Norma Fontaine lives in a perfect world of handy tips and sensible advice. Whether it’s choosing the right girdle or honing her feminine allure, she measures life by the standards set in the women’s magazines. But Norma discovers that the real world is less delightful – and more sinister – than the one portrayed in the glossies. When dark secrets threaten her brother’s blossoming romance, Norma must decide whether to sacrifice life in a woman’s world for the sake of his happiness. As her decision is slowly revealed, readers realise that, like life in the magazines, Norma isn’t quite what she seems.
Woman’s World is a full-length collaged novel created from fragments of found text from women’s magazines from the early 1960s. Thousands of sentences, phrases and words have been cut out and reassembled on the page in order to tell Norma’s subversive story. It offers a reading experience that is both literary and visual, challenging our perception of what a novel should look like and how it should be written.
The book has been exhibited internationally in artist book and graphic design exhibitions including the 24th International Biennial of Graphic Design at Moravian Gallery, Brno, Czech Republic; Kunsthal Museum, Rotterdam; Cooper Hewitt National Design Museum, New York; Walker Art Institute, Minneapolis; Hammer Museum, Los Angeles; Contemporary Arts Museum Houston, Texas; Southeastern Center for Contemporary Art, Winston-Salem, North Carolina; RISD Museum of Art, Rhode Island and the University of Johannesburg, South Africa. It is held in the permanent collection of M HKA, Museum of Contemporary Art, Antwerp and the National Art Library, Victoria and Albert Museum, London.
Rawle’s novel… represents the merging of visual and verbal creativity into a uniquely authored work. There is really no other artist/writer on the scene today (or any day) quite like Mr. Rawle. Although ‘graphic novels’ have become a huge global phenomenon and a serious literary endeavor, Mr. Rawle’s methodology and outcome is entirely his own. By painstakingly mining vintage magazines and publications for real fragments of text, he assembles stories whose texture and language comes from the commercial world and yet whose dramatic content is entirely original. He has taken a familiar avant-garde strategy—collage—and implemented it on an unprecedented scale. He also exposes the origins of collage in the production processes of the commercial graphic arts. The experience of reading Woman’s World is like none other. Such works are contributing to a renaissance in the world of independent publishing.

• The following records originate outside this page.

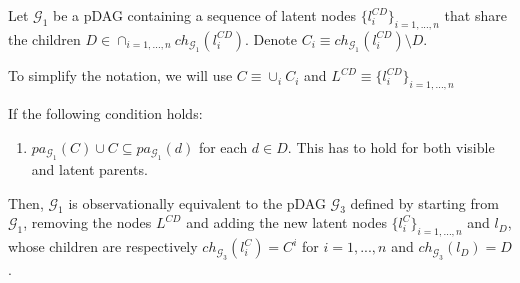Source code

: \begin{proposition}
 \label{prop_strong_FS_DAG}
 Let $\mathcal{G}_1$ be a pDAG containing a sequence of latent nodes $\{l^{CD}_i\}_{i=1,...,n}$ that share the children $D\in \cap_{i=1,...,n} ch_{\mathcal{G}_1}(l^{CD}_i)$. Denote $C_i\equiv ch_{\mathcal{G}_1}(l^{CD}_i)\setminus D$.
 
 To simplify the notation, we will use $C\equiv \cup_i C_i$ and $L^{CD}\equiv \{l^{CD}_i\}_{i=1,...,n}$  
 
 If the following condition holds:
\begin{enumerate}
    \item $pa_{\mathcal{G}_1}(C)\cup C\subseteq pa_{\mathcal{G}_1}(d)$ for each $d \in D$. This has to hold for both visible and latent parents.
\end{enumerate}

Then,  ${\mathcal{G}_1}$ is observationally equivalent to the pDAG  ${\mathcal{G}_3}$ defined by starting from ${\mathcal{G}_1}$, removing the nodes $L^{CD}$ and adding the new latent nodes $\{l^{C}_i\}_{i=1,...,n}$ and $l_{D}$, whose children are respectively $ch_{\mathcal{G}_3}(l^{C}_i)=C^i$ for $i=1,...,n$ and  $ch_{\mathcal{G}_3}(l_D)=D$.
\end{proposition}
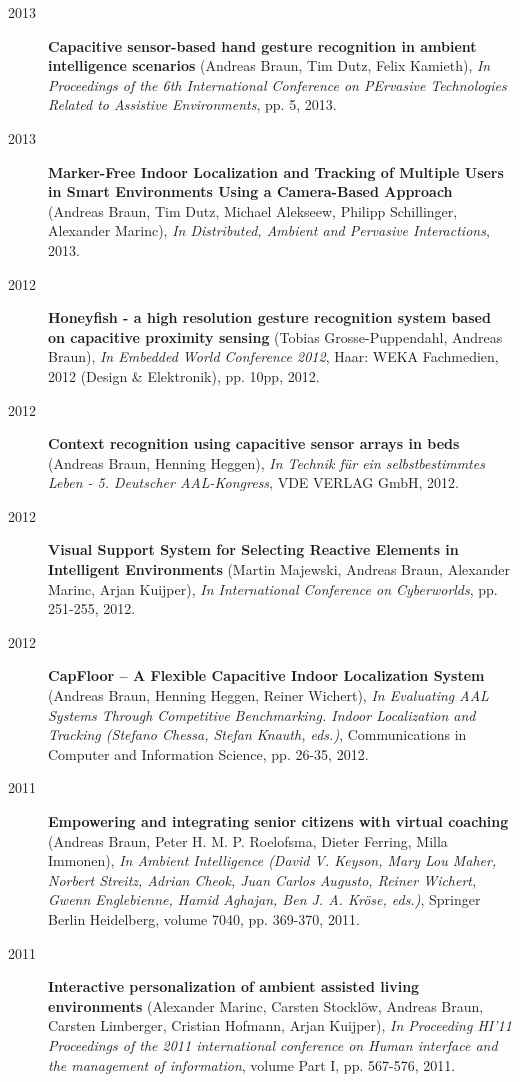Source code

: \begin{appendix}
\begin{description}
\item[2013]{\bf Capacitive sensor-based hand gesture recognition in ambient intelligence scenarios} (Andreas Braun, Tim Dutz, Felix Kamieth), {\em In Proceedings of the 6th International Conference on PErvasive Technologies Related to Assistive Environments}, pp. 5, 2013.
\item[2013]{\bf Marker-Free Indoor Localization and Tracking of Multiple Users in Smart Environments Using a Camera-Based Approach} (Andreas Braun, Tim Dutz, Michael Alekseew, Philipp Schillinger, Alexander Marinc), {\em In Distributed, Ambient and Pervasive Interactions}, 2013.
\item[2012]{\bf Honeyfish - a high resolution gesture recognition system based on capacitive proximity sensing} (Tobias Grosse-Puppendahl, Andreas Braun), {\em In Embedded World Conference 2012}, Haar: WEKA Fachmedien, 2012 (Design \& Elektronik), pp. 10pp, 2012.
\item[2012]{\bf Context recognition using capacitive sensor arrays in beds} (Andreas Braun, Henning Heggen), {\em In Technik für ein selbstbestimmtes Leben - 5. Deutscher AAL-Kongress}, VDE VERLAG GmbH, 2012.
\item[2012]{\bf Visual Support System for Selecting Reactive Elements in Intelligent Environments} (Martin Majewski, Andreas Braun, Alexander Marinc, Arjan Kuijper), {\em In International Conference on Cyberworlds}, pp. 251-255, 2012.
\item[2012] {\bf CapFloor – A Flexible Capacitive Indoor Localization System} (Andreas Braun, Henning Heggen, Reiner Wichert), {\em In Evaluating AAL Systems Through Competitive Benchmarking. Indoor Localization and Tracking (Stefano Chessa, Stefan Knauth, eds.)}, Communications in Computer and Information Science, pp. 26-35, 2012.
\item[2011] {\bf Empowering and integrating senior citizens with virtual coaching} (Andreas Braun, Peter H. M. P. Roelofsma, Dieter Ferring, Milla Immonen), {\em In Ambient Intelligence (David V. Keyson, Mary Lou Maher, Norbert Streitz, Adrian Cheok, Juan Carlos Augusto, Reiner Wichert, Gwenn Englebienne, Hamid Aghajan, Ben J. A. Kröse, eds.)}, Springer Berlin Heidelberg, volume 7040, pp. 369-370, 2011.
\item[2011] {\bf Interactive personalization of ambient assisted living environments} (Alexander Marinc, Carsten Stocklöw, Andreas Braun, Carsten Limberger, Cristian Hofmann, Arjan Kuijper), {\em In Proceeding HI'11 Proceedings of the 2011 international conference on Human interface and the management of information}, volume Part I, pp. 567-576, 2011.

\end{description}
\end{appendix}
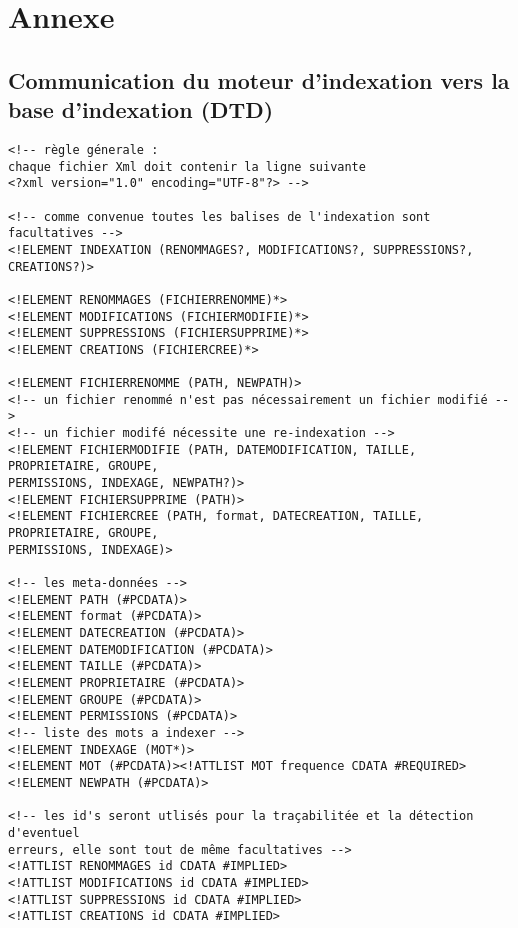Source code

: \section{Annexe}

\subsection{Communication du moteur d'indexation vers la base d'indexation (DTD)}
\begin{verbatim}
<!-- règle génerale :
chaque fichier Xml doit contenir la ligne suivante
<?xml version="1.0" encoding="UTF-8"?> -->

<!-- comme convenue toutes les balises de l'indexation sont facultatives -->
<!ELEMENT INDEXATION (RENOMMAGES?, MODIFICATIONS?, SUPPRESSIONS?, CREATIONS?)>

<!ELEMENT RENOMMAGES (FICHIERRENOMME)*>		
<!ELEMENT MODIFICATIONS (FICHIERMODIFIE)*>	
<!ELEMENT SUPPRESSIONS (FICHIERSUPPRIME)*>
<!ELEMENT CREATIONS (FICHIERCREE)*>		

<!ELEMENT FICHIERRENOMME (PATH, NEWPATH)>
<!-- un fichier renommé n'est pas nécessairement un fichier modifié -->
<!-- un fichier modifé nécessite une re-indexation --> 
<!ELEMENT FICHIERMODIFIE (PATH, DATEMODIFICATION, TAILLE, PROPRIETAIRE, GROUPE, 
PERMISSIONS, INDEXAGE, NEWPATH?)>
<!ELEMENT FICHIERSUPPRIME (PATH)>
<!ELEMENT FICHIERCREE (PATH, format, DATECREATION, TAILLE, PROPRIETAIRE, GROUPE, 
PERMISSIONS, INDEXAGE)>

<!-- les meta-données --> 
<!ELEMENT PATH (#PCDATA)>
<!ELEMENT format (#PCDATA)>
<!ELEMENT DATECREATION (#PCDATA)>
<!ELEMENT DATEMODIFICATION (#PCDATA)>
<!ELEMENT TAILLE (#PCDATA)>
<!ELEMENT PROPRIETAIRE (#PCDATA)>
<!ELEMENT GROUPE (#PCDATA)>
<!ELEMENT PERMISSIONS (#PCDATA)>
<!-- liste des mots a indexer -->
<!ELEMENT INDEXAGE (MOT*)>
<!ELEMENT MOT (#PCDATA)><!ATTLIST MOT frequence CDATA #REQUIRED>
<!ELEMENT NEWPATH (#PCDATA)>

<!-- les id's seront utlisés pour la traçabilitée et la détection d'eventuel 
erreurs, elle sont tout de même facultatives --> 
<!ATTLIST RENOMMAGES id CDATA #IMPLIED>
<!ATTLIST MODIFICATIONS id CDATA #IMPLIED>
<!ATTLIST SUPPRESSIONS id CDATA #IMPLIED>
<!ATTLIST CREATIONS id CDATA #IMPLIED>
\end{verbatim}

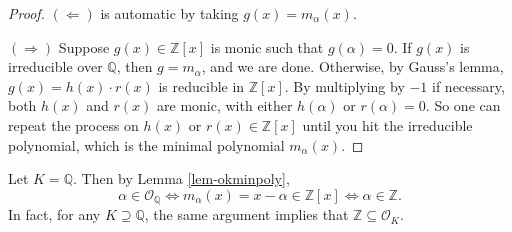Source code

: \begin{proof}
\noindent $ (\Leftarrow) $ is automatic by taking $ g(x) = m_\alpha(x)$.

\noindent $ (\Rightarrow) $ Suppose $ g(x) \in \mathbb{Z}[x] $ is monic such that $ g(\alpha) = 0 $. If $ g(x) $ is irreducible over $ \mathbb{Q} $, then $ g = m_\alpha $, and we are done. Otherwise, by Gauss's lemma, $ g(x) = h(x) \cdot r(x) $ is reducible in $\mathbb{Z}[x]$. By multiplying by $-1$ if necessary, both $ h(x) $ and $ r(x) $ are monic, with either $ h(\alpha) $ or $ r(\alpha) = 0 $. So one can repeat the process on $h(x)$ or $r(x) \in \mathbb{Z}[x]$ until you hit the irreducible polynomial, which is the minimal polynomial $ m_\alpha(x)$.
\end{proof}

\begin{example} \label{eg-OQ=z}
Let $ K = \mathbb{Q} $. Then by Lemma \ref{lem-okminpoly},
$$
\alpha \in \mathcal{O}_\mathbb{Q} \iff m_\alpha(x) = x - \alpha \in \mathbb{Z}[x] \iff \alpha \in \mathbb{Z}.
$$
In fact, for any $ K \supseteq \mathbb{Q} $, the same argument implies that $ \mathbb{Z} \subseteq \mathcal{O}_K $. 
\end{example}

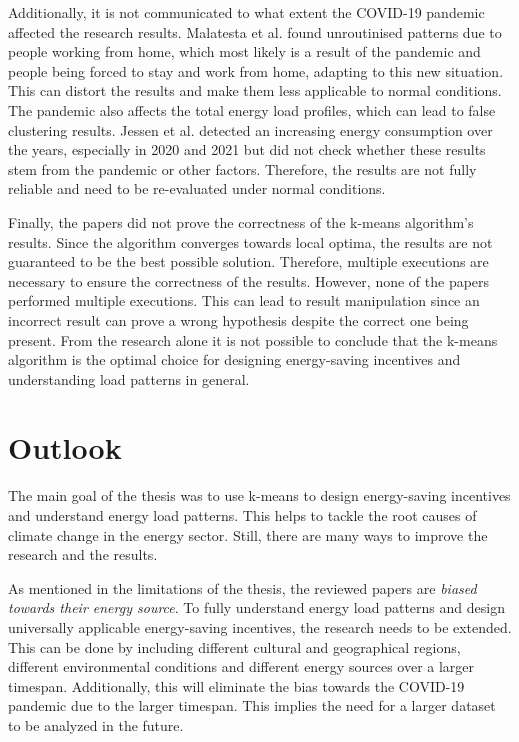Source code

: Additionally, it is not communicated to what extent the COVID-19 pandemic affected the research results.
Malatesta et al. \cite{MAL-HBP} found unroutinised patterns due to people working from home, which most likely is a result of the pandemic and people being forced to stay and work from home, adapting to this new situation.
This can distort the results and make them less applicable to normal conditions.
The pandemic also affects the total energy load profiles, which can lead to false clustering results.
Jessen et al. \cite{JES-IND} detected an increasing energy consumption over the years, especially in 2020 and 2021 but did not check whether these results stem from the pandemic or other factors.
Therefore, the results are not fully reliable and need to be re-evaluated under normal conditions.

Finally, the papers did not prove the correctness of the k-means algorithm's results.
Since the algorithm converges towards local optima, the results are not guaranteed to be the best possible solution.
Therefore, multiple executions are necessary to ensure the correctness of the results.
However, none of the papers performed multiple executions.
This can lead to result manipulation since an incorrect result can prove a wrong hypothesis despite the correct one being present.
From the research alone it is not possible to conclude that the k-means algorithm is the optimal choice for designing energy-saving incentives and understanding load patterns in general.


\section{Outlook}
The main goal of the thesis was to use k-means to design energy-saving incentives and understand energy load patterns.
This helps to tackle the root causes of climate change in the energy sector.
Still, there are many ways to improve the research and the results.

As mentioned in the limitations of the thesis, the reviewed papers are \textit{biased towards their energy source}.
To fully understand energy load patterns and design universally applicable energy-saving incentives, the research needs to be extended.
This can be done by including different cultural and geographical regions, different environmental conditions and different energy sources over a larger timespan.
Additionally, this will eliminate the bias towards the COVID-19 pandemic due to the larger timespan.
This implies the need for a larger dataset to be analyzed in the future.

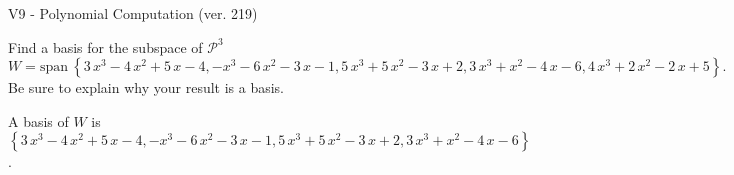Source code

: \begin{exercise}
  \begin{exerciseTitle}V9 - Polynomial Computation (ver. 219)\end{exerciseTitle}
  \begin{exerciseStatement}
    Find a basis for the subspace of \(\mathcal{P}^3\) 
\[W=\mathrm{span}\ \left\{3 \, x^{3} - 4 \, x^{2} + 5 \, x - 4 , -x^{3} - 6 \, x^{2} - 3 \, x - 1 , 5 \, x^{3} + 5 \, x^{2} - 3 \, x + 2 , 3 \, x^{3} + x^{2} - 4 \, x - 6 , 4 \, x^{3} + 2 \, x^{2} - 2 \, x + 5\right\}.\]
 Be sure to explain why your result is a basis.


  \end{exerciseStatement}
  \begin{exerciseAnswer}
   A basis of \(W\) is  \(\left\{3 \, x^{3} - 4 \, x^{2} + 5 \, x - 4 , -x^{3} - 6 \, x^{2} - 3 \, x - 1 , 5 \, x^{3} + 5 \, x^{2} - 3 \, x + 2 , 3 \, x^{3} + x^{2} - 4 \, x - 6\right\}\).
  


  \end{exerciseAnswer}
\end{exercise}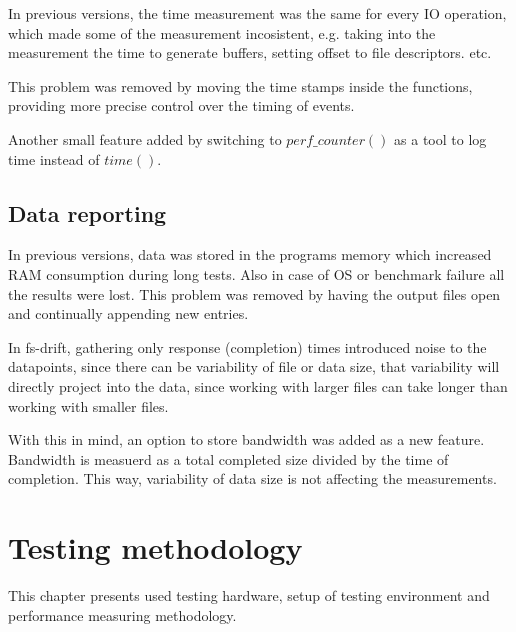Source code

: \documentclass[
  color, %
  table, %
  lof,   %
  lot,   %
]{fithesis3}
\begin{document}
In previous versions, the time measurement was the same for every IO operation, which made some of the measurement incosistent, e.g. taking into the measurement the time to generate buffers, setting offset to file descriptors. etc.

This problem was removed by moving the time stamps inside the functions, providing more precise control over the timing of events.

Another small feature added by switching to $perf\_counter()$ as a tool to log time instead of $time()$.


\section{Data reporting}
In previous versions, data was stored in the programs memory which increased RAM consumption during long tests. Also in case of OS or benchmark failure all the results were lost. This problem was removed by having the output files open and continually appending new entries.

In fs-drift, gathering only response (completion) times introduced noise to the datapoints, since there can be variability of file or data size, that variability will directly project into the data, since working with larger files can take longer than working with smaller files.

With this in mind, an option to store bandwidth was added as a new feature. Bandwidth is measuerd as a total completed size divided by the time of completion. This way, variability of data size is not affecting the measurements.




\chapter{Testing methodology}
\label{methodology}
This chapter presents used testing hardware, setup of testing environment and performance measuring methodology.
\end{document}
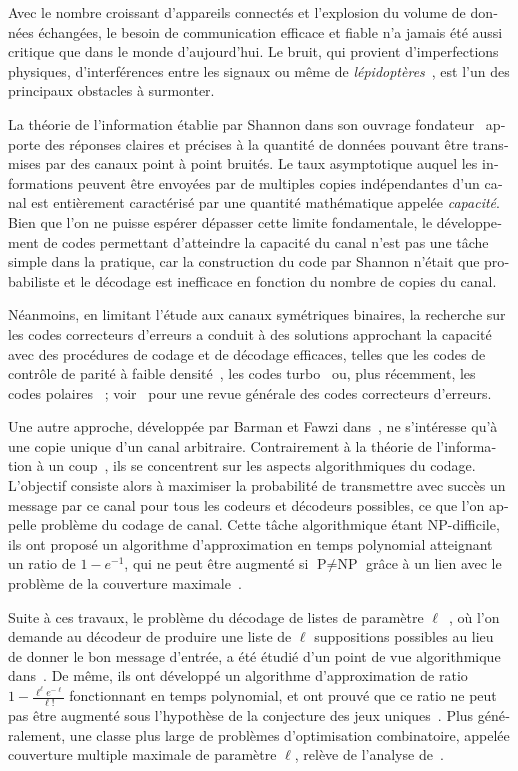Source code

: \begin{otherlanguage}{french}
Avec le nombre croissant d'appareils connectés et l'explosion du volume de données échangées, le besoin de communication efficace et fiable n'a jamais été aussi critique que dans le monde d'aujourd'hui. Le bruit, qui provient d'imperfections physiques, d'interférences entre les signaux ou même de \emph{lépidoptères}~\cite{Hopper81}, est l'un des principaux obstacles à surmonter.

La théorie de l'information établie par Shannon dans son ouvrage fondateur~\cite{Shannon48} apporte des réponses claires et précises à la quantité de données pouvant être transmises par des canaux point à point bruités. Le taux asymptotique auquel les informations peuvent être envoyées par de multiples copies indépendantes d'un canal est entièrement caractérisé par une quantité mathématique appelée \emph{capacité}. Bien que l'on ne puisse espérer dépasser cette limite fondamentale, le développement de codes permettant d'atteindre la capacité du canal n'est pas une tâche simple dans la pratique, car la construction du code par Shannon n'était que probabiliste et le décodage est inefficace en fonction du nombre de copies du canal.

Néanmoins, en limitant l'étude aux canaux symétriques binaires, la recherche sur les codes correcteurs d'erreurs a conduit à des solutions approchant la capacité avec des procédures de codage et de décodage efficaces, telles que les codes de contrôle de parité à faible densité~\cite{Gallager62}, les codes turbo~\cite{BG96} ou, plus récemment, les codes polaires~\cite{Arikan09} ; voir~\cite{RU08} pour une revue générale des codes correcteurs d'erreurs.

Une autre approche, développée par Barman et Fawzi dans~\cite{BF18}, ne s'intéresse qu'à une copie unique d'un canal arbitraire. Contrairement à la théorie de l'information à un coup~\cite{RWW06,Tomamichel12}, ils se concentrent sur les aspects algorithmiques du codage. L'objectif consiste alors à maximiser la probabilité de transmettre avec succès un message par ce canal pour tous les codeurs et décodeurs possibles, ce que l'on appelle problème du codage de canal. Cette tâche algorithmique étant \textrm{NP}-difficile, ils ont proposé un algorithme d'approximation en temps polynomial atteignant un ratio de $1-e^{-1}$, qui ne peut être augmenté si $\textrm{P}\not=\textrm{NP}$ grâce à un lien avec le problème de la couverture maximale~\cite{Feige98}.

Suite à ces travaux, le problème du décodage de listes de paramètre $\ell$~\cite{Elias57,Wozencraft58}, où l'on demande au décodeur de produire une liste de $\ell$ suppositions possibles au lieu de donner le bon message d'entrée, a été étudié d'un point de vue algorithmique dans~\cite{BFGG20}. De même, ils ont développé un algorithme d'approximation de ratio $1-\frac{\ell^{\ell}e^{-\ell}}{\ell!}$ fonctionnant en temps polynomial, et ont prouvé que ce ratio ne peut pas être augmenté sous l'hypothèse de la conjecture des jeux uniques~\cite{Khot02}. Plus généralement, une classe plus large de problèmes d'optimisation combinatoire, appelée couverture multiple maximale de paramètre $\ell$, relève de l'analyse de~\cite{BFGG20}.


\end{otherlanguage}
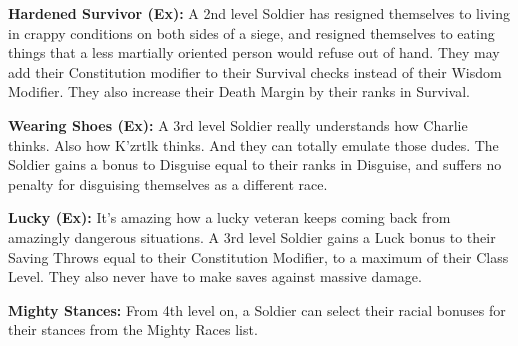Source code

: \textbf{Hardened Survivor (Ex):} A 2nd level Soldier has resigned themselves to living in crappy conditions on both sides of a siege, and resigned themselves to eating things that a less martially oriented person would refuse out of hand. They may add their Constitution modifier to their Survival checks instead of their Wisdom Modifier. They also increase their Death Margin by their ranks in Survival.

\textbf{Wearing Shoes (Ex):} A 3rd level Soldier really understands how Charlie thinks. Also how K'zrtlk thinks. And they can totally emulate those dudes. The Soldier gains a bonus to Disguise equal to their ranks in Disguise, and suffers no penalty for disguising themselves as a different race.

\textbf{Lucky (Ex):} It's amazing how a lucky veteran keeps coming back from amazingly dangerous situations. A 3rd level Soldier gains a Luck bonus to their Saving Throws equal to their Constitution Modifier, to a maximum of their Class Level. They also never have to make saves against massive damage.

\textbf{Mighty Stances:} From 4th level on, a Soldier can select their racial bonuses for their stances from the Mighty Races list.

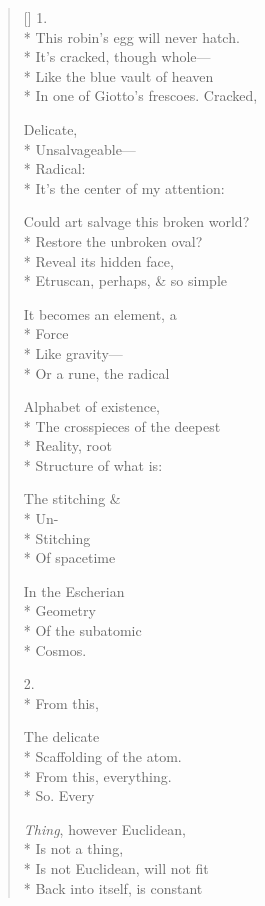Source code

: \label{ch:the_second_law}
\settowidth{\versewidth}{In one of Giotto's frescoes.  Cracked,}
\begin{verse}[\versewidth]
1.\\*
This robin's egg will never hatch.\\*
It's cracked, though whole--- \\*
Like the blue vault of heaven\\*
In one of Giotto's frescoes.  Cracked,

Delicate,\\*
Unsalvageable---\\*
Radical:\\*
It's the center of my attention:

Could art salvage this broken world?\\*
Restore the unbroken oval?\\*
Reveal its hidden face,\\*
Etruscan, perhaps, \& so simple

It becomes an element, a\\*
Force\\*
Like gravity--- \\*
Or a rune, the radical

Alphabet of existence,\\*
The crosspieces of the deepest\\*
Reality, root\\*
Structure of what is:

The stitching \&\\*
Un-\\*
Stitching\\*
Of spacetime

In the Escherian \\*
Geometry\\*
Of the subatomic\\*
Cosmos.

2.\\*
 From this,

The delicate\\*
Scaffolding of the atom.\\*
From this, everything.\\*
So. \qquad Every

\textit{Thing}, however Euclidean,\\*
Is not a thing,\\*
Is not Euclidean, will not fit\\*
Back into itself, is constant


\end{verse}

Ellen Lupton, Senior Curator of Contemporary Design, Cooper-Hewitt, National Design Museum, Smithsonian Institution, New York
"The most wildly original novel produced in this country in the past decade. . . Like all great artists, Rawle has used the constraints of this exercise as a fiercely enabling liberation. . . This book is a work of genius."
(Neel Mukherjee, The Times, 3 December 2005)
"A breathtaking and breathtakingly idiosyncratic work"
(The Observer, 13 August 2006)
"A brilliant invention, allowing full lyrical use of the available material, which Rawle gathers and pleats into rhapsodic riffs of garment ecstasy. . . A tale that moves with the pace of a thriller, with as many cliffhanging chapter endings and swerves of story… Woman's World may prove metafiction's first bestseller."
(Tom Phillips, The Guardian, 15th October 2005)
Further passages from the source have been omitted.